AIM OF THE EXERCISE – The whole listing below is to be copied exactly.

DATA TO PROCESS: Begin

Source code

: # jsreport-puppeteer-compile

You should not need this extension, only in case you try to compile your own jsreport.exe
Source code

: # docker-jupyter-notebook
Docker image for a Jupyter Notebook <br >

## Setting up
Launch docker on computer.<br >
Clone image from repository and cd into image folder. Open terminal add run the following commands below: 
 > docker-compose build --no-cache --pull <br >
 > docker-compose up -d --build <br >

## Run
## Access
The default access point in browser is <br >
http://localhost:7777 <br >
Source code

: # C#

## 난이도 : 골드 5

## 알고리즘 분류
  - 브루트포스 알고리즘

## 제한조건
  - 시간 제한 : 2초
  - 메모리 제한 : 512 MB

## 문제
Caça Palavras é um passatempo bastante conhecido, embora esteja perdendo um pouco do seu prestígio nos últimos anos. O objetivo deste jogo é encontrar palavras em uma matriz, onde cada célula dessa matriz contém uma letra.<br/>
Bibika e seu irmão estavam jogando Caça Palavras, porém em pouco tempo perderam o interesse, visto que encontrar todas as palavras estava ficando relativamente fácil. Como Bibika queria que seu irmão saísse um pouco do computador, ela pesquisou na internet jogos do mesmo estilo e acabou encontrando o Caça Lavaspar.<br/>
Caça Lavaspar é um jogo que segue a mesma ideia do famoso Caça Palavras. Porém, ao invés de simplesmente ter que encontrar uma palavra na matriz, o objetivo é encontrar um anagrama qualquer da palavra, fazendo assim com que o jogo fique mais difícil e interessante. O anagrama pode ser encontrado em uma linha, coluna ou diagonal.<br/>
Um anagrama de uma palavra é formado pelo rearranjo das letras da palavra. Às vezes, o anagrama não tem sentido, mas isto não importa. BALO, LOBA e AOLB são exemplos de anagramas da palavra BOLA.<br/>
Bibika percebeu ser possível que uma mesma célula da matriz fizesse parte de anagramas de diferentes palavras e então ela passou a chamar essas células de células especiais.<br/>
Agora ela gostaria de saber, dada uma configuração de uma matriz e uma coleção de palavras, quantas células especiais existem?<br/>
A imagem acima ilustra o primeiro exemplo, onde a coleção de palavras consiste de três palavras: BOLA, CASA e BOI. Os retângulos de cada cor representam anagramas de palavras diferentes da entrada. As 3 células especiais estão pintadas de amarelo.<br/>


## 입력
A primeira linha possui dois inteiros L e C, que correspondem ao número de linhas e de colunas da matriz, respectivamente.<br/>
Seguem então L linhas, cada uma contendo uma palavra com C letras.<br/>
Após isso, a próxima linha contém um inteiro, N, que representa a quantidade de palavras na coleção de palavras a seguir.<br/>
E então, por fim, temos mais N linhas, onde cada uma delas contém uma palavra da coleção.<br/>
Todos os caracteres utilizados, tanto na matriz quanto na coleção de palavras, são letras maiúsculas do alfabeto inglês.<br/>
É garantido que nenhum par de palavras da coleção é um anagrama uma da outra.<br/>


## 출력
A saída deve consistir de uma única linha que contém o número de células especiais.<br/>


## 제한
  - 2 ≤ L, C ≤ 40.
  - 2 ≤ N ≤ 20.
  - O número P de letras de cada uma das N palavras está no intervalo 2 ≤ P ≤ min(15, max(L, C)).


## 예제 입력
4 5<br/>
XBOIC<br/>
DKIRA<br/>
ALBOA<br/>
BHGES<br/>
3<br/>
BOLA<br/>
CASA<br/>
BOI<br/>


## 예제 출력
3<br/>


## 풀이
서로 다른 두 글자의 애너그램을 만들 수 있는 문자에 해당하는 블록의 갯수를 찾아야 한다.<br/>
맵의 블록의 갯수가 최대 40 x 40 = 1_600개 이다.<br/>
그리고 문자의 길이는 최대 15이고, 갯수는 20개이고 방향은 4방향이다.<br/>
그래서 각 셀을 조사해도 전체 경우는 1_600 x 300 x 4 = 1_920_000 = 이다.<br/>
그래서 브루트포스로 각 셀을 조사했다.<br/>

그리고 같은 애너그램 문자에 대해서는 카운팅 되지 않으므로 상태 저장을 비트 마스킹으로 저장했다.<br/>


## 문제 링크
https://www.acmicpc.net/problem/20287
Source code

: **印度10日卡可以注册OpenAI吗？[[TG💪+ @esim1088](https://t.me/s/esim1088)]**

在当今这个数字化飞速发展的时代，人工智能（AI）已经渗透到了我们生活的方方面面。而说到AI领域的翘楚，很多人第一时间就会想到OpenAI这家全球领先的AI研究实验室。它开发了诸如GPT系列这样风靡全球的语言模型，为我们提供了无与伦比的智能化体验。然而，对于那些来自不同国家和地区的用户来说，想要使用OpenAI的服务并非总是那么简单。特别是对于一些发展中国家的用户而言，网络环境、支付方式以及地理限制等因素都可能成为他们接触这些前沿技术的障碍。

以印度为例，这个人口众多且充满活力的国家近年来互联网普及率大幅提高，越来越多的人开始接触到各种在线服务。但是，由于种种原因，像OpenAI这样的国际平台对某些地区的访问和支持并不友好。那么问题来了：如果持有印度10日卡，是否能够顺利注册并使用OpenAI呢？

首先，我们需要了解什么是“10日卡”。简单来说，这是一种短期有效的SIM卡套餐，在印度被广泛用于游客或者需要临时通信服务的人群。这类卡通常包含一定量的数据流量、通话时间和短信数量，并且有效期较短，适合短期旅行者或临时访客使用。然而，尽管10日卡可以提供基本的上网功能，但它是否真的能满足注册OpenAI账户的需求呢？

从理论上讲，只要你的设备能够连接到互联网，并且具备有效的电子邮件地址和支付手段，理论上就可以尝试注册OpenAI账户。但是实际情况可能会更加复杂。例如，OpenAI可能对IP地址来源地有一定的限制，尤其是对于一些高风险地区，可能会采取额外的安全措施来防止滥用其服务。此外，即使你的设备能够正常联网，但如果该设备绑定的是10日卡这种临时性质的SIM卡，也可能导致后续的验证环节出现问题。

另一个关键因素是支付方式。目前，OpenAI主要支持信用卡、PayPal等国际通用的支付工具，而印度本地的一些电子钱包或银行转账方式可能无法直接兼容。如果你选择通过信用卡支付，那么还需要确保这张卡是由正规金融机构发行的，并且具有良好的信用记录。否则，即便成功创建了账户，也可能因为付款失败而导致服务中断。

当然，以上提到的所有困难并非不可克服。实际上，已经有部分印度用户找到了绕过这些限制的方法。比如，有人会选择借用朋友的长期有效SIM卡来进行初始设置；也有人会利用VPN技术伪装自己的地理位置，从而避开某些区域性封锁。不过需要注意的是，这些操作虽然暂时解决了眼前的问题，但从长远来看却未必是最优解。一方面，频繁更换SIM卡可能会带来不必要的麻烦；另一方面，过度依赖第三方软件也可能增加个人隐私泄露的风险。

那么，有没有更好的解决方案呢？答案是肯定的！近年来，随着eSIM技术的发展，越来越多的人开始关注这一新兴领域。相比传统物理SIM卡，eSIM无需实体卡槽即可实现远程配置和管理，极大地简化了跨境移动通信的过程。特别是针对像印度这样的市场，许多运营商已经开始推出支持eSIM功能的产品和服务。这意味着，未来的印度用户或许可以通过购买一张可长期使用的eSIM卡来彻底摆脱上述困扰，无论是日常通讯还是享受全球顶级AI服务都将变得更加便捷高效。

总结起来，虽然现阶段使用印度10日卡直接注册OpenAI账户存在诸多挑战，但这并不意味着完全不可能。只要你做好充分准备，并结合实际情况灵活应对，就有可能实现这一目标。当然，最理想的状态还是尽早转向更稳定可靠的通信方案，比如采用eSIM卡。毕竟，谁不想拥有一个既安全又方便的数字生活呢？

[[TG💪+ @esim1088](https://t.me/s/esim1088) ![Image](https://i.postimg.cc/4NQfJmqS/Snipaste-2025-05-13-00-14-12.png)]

DATA TO PROCESS: End

WRITTEN SOLUTION –
Source code

: # jsreport-puppeteer-compile

You should not need this extension, only in case you try to compile your own jsreport.exe
Source code

: # docker-jupyter-notebook
Docker image for a Jupyter Notebook <br >

## Setting up
Launch docker on computer.<br >
Clone image from repository and cd into image folder. Open terminal add run the following commands below: 
 > docker-compose build --no-cache --pull <br >
 > docker-compose up -d --build <br >

## Run
## Access
The default access point in browser is <br >
http://localhost:7777 <br >
Source code

: # C#

## 난이도 : 골드 5

## 알고리즘 분류
  - 브루트포스 알고리즘

## 제한조건
  - 시간 제한 : 2초
  - 메모리 제한 : 512 MB

## 문제
Caça Palavras é um passatempo bastante conhecido, embora esteja perdendo um pouco do seu prestígio nos últimos anos. O objetivo deste jogo é encontrar palavras em uma matriz, onde cada célula dessa matriz contém uma letra.<br/>
Bibika e seu irmão estavam jogando Caça Palavras, porém em pouco tempo perderam o interesse, visto que encontrar todas as palavras estava ficando relativamente fácil. Como Bibika queria que seu irmão saísse um pouco do computador, ela pesquisou na internet jogos do mesmo estilo e acabou encontrando o Caça Lavaspar.<br/>
Caça Lavaspar é um jogo que segue a mesma ideia do famoso Caça Palavras. Porém, ao invés de simplesmente ter que encontrar uma palavra na matriz, o objetivo é encontrar um anagrama qualquer da palavra, fazendo assim com que o jogo fique mais difícil e interessante. O anagrama pode ser encontrado em uma linha, coluna ou diagonal.<br/>
Um anagrama de uma palavra é formado pelo rearranjo das letras da palavra. Às vezes, o anagrama não tem sentido, mas isto não importa. BALO, LOBA e AOLB são exemplos de anagramas da palavra BOLA.<br/>
Bibika percebeu ser possível que uma mesma célula da matriz fizesse parte de anagramas de diferentes palavras e então ela passou a chamar essas células de células especiais.<br/>
Agora ela gostaria de saber, dada uma configuração de uma matriz e uma coleção de palavras, quantas células especiais existem?<br/>
A imagem acima ilustra o primeiro exemplo, onde a coleção de palavras consiste de três palavras: BOLA, CASA e BOI. Os retângulos de cada cor representam anagramas de palavras diferentes da entrada. As 3 células especiais estão pintadas de amarelo.<br/>


## 입력
A primeira linha possui dois inteiros L e C, que correspondem ao número de linhas e de colunas da matriz, respectivamente.<br/>
Seguem então L linhas, cada uma contendo uma palavra com C letras.<br/>
Após isso, a próxima linha contém um inteiro, N, que representa a quantidade de palavras na coleção de palavras a seguir.<br/>
E então, por fim, temos mais N linhas, onde cada uma delas contém uma palavra da coleção.<br/>
Todos os caracteres utilizados, tanto na matriz quanto na coleção de palavras, são letras maiúsculas do alfabeto inglês.<br/>
É garantido que nenhum par de palavras da coleção é um anagrama uma da outra.<br/>


## 출력
A saída deve consistir de uma única linha que contém o número de células especiais.<br/>


## 제한
  - 2 ≤ L, C ≤ 40.
  - 2 ≤ N ≤ 20.
  - O número P de letras de cada uma das N palavras está no intervalo 2 ≤ P ≤ min(15, max(L, C)).


## 예제 입력
4 5<br/>
XBOIC<br/>
DKIRA<br/>
ALBOA<br/>
BHGES<br/>
3<br/>
BOLA<br/>
CASA<br/>
BOI<br/>


## 예제 출력
3<br/>


## 풀이
서로 다른 두 글자의 애너그램을 만들 수 있는 문자에 해당하는 블록의 갯수를 찾아야 한다.<br/>
맵의 블록의 갯수가 최대 40 x 40 = 1_600개 이다.<br/>
그리고 문자의 길이는 최대 15이고, 갯수는 20개이고 방향은 4방향이다.<br/>
그래서 각 셀을 조사해도 전체 경우는 1_600 x 300 x 4 = 1_920_000 = 이다.<br/>
그래서 브루트포스로 각 셀을 조사했다.<br/>

그리고 같은 애너그램 문자에 대해서는 카운팅 되지 않으므로 상태 저장을 비트 마스킹으로 저장했다.<br/>


## 문제 링크
https://www.acmicpc.net/problem/20287
Source code

: **印度10日卡可以注册OpenAI吗？[[TG💪+ @esim1088](https://t.me/s/esim1088)]**

在当今这个数字化飞速发展的时代，人工智能（AI）已经渗透到了我们生活的方方面面。而说到AI领域的翘楚，很多人第一时间就会想到OpenAI这家全球领先的AI研究实验室。它开发了诸如GPT系列这样风靡全球的语言模型，为我们提供了无与伦比的智能化体验。然而，对于那些来自不同国家和地区的用户来说，想要使用OpenAI的服务并非总是那么简单。特别是对于一些发展中国家的用户而言，网络环境、支付方式以及地理限制等因素都可能成为他们接触这些前沿技术的障碍。

以印度为例，这个人口众多且充满活力的国家近年来互联网普及率大幅提高，越来越多的人开始接触到各种在线服务。但是，由于种种原因，像OpenAI这样的国际平台对某些地区的访问和支持并不友好。那么问题来了：如果持有印度10日卡，是否能够顺利注册并使用OpenAI呢？

首先，我们需要了解什么是“10日卡”。简单来说，这是一种短期有效的SIM卡套餐，在印度被广泛用于游客或者需要临时通信服务的人群。这类卡通常包含一定量的数据流量、通话时间和短信数量，并且有效期较短，适合短期旅行者或临时访客使用。然而，尽管10日卡可以提供基本的上网功能，但它是否真的能满足注册OpenAI账户的需求呢？

从理论上讲，只要你的设备能够连接到互联网，并且具备有效的电子邮件地址和支付手段，理论上就可以尝试注册OpenAI账户。但是实际情况可能会更加复杂。例如，OpenAI可能对IP地址来源地有一定的限制，尤其是对于一些高风险地区，可能会采取额外的安全措施来防止滥用其服务。此外，即使你的设备能够正常联网，但如果该设备绑定的是10日卡这种临时性质的SIM卡，也可能导致后续的验证环节出现问题。

另一个关键因素是支付方式。目前，OpenAI主要支持信用卡、PayPal等国际通用的支付工具，而印度本地的一些电子钱包或银行转账方式可能无法直接兼容。如果你选择通过信用卡支付，那么还需要确保这张卡是由正规金融机构发行的，并且具有良好的信用记录。否则，即便成功创建了账户，也可能因为付款失败而导致服务中断。

当然，以上提到的所有困难并非不可克服。实际上，已经有部分印度用户找到了绕过这些限制的方法。比如，有人会选择借用朋友的长期有效SIM卡来进行初始设置；也有人会利用VPN技术伪装自己的地理位置，从而避开某些区域性封锁。不过需要注意的是，这些操作虽然暂时解决了眼前的问题，但从长远来看却未必是最优解。一方面，频繁更换SIM卡可能会带来不必要的麻烦；另一方面，过度依赖第三方软件也可能增加个人隐私泄露的风险。

那么，有没有更好的解决方案呢？答案是肯定的！近年来，随着eSIM技术的发展，越来越多的人开始关注这一新兴领域。相比传统物理SIM卡，eSIM无需实体卡槽即可实现远程配置和管理，极大地简化了跨境移动通信的过程。特别是针对像印度这样的市场，许多运营商已经开始推出支持eSIM功能的产品和服务。这意味着，未来的印度用户或许可以通过购买一张可长期使用的eSIM卡来彻底摆脱上述困扰，无论是日常通讯还是享受全球顶级AI服务都将变得更加便捷高效。

总结起来，虽然现阶段使用印度10日卡直接注册OpenAI账户存在诸多挑战，但这并不意味着完全不可能。只要你做好充分准备，并结合实际情况灵活应对，就有可能实现这一目标。当然，最理想的状态还是尽早转向更稳定可靠的通信方案，比如采用eSIM卡。毕竟，谁不想拥有一个既安全又方便的数字生活呢？

[[TG💪+ @esim1088](https://t.me/s/esim1088) ![Image](https://i.postimg.cc/4NQfJmqS/Snipaste-2025-05-13-00-14-12.png)]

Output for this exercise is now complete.